#### What you are asked to do:
Please show every line from the entries that carries the word "Stocks".

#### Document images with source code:
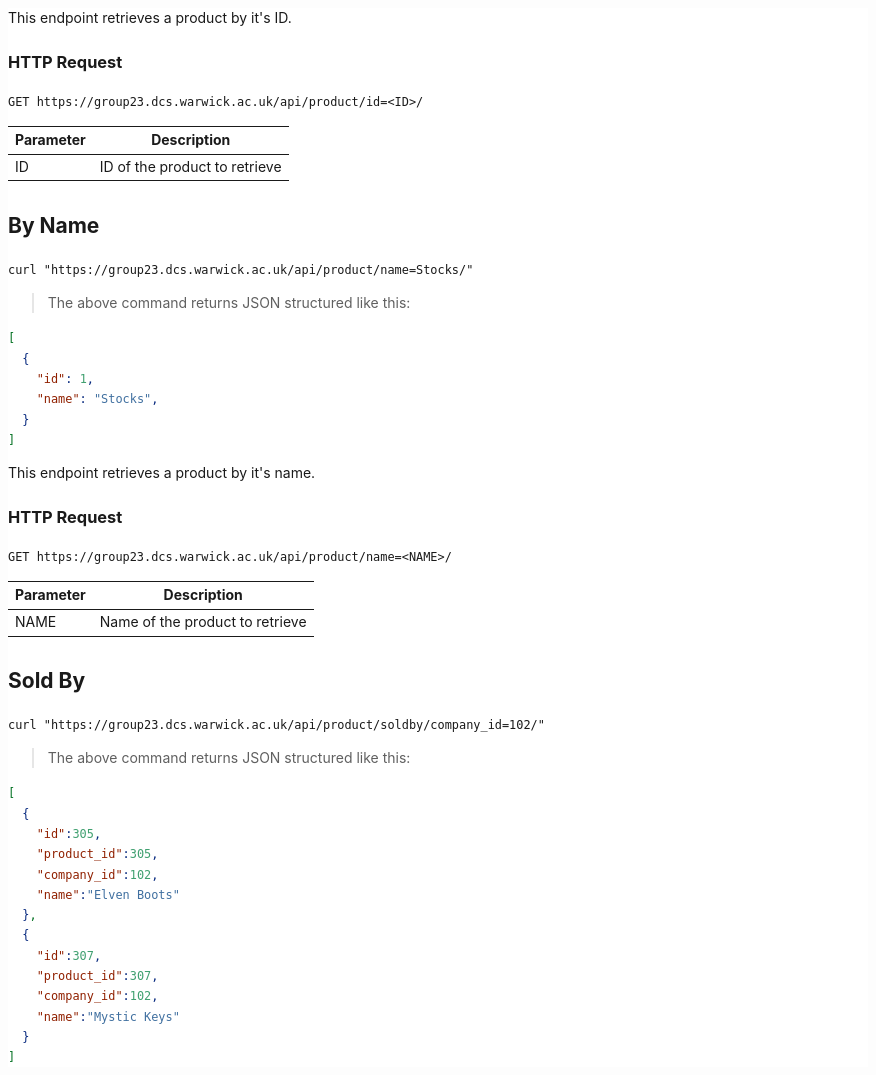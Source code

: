 This endpoint retrieves a product by it's ID.

### HTTP Request

`GET https://group23.dcs.warwick.ac.uk/api/product/id=<ID>/`

Parameter | Description
--------- | -----------
ID | ID of the product to retrieve

## By Name

```shell
curl "https://group23.dcs.warwick.ac.uk/api/product/name=Stocks/"
```

> The above command returns JSON structured like this:

```json
[
  {
    "id": 1,
    "name": "Stocks",
  }
]
```

This endpoint retrieves a product by it's name.

### HTTP Request

`GET https://group23.dcs.warwick.ac.uk/api/product/name=<NAME>/`

Parameter | Description
--------- | -----------
NAME | Name of the product to retrieve

## Sold By

```shell
curl "https://group23.dcs.warwick.ac.uk/api/product/soldby/company_id=102/"
```

> The above command returns JSON structured like this:

```json
[
  {
    "id":305, 
    "product_id":305,
    "company_id":102,
    "name":"Elven Boots"
  },
  {
    "id":307,
    "product_id":307,
    "company_id":102,
    "name":"Mystic Keys"
  }
]
```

#### Response to this task:
curl "https://group23.dcs.warwick.ac.uk/api/product/name=Stocks/"
    "name": "Stocks",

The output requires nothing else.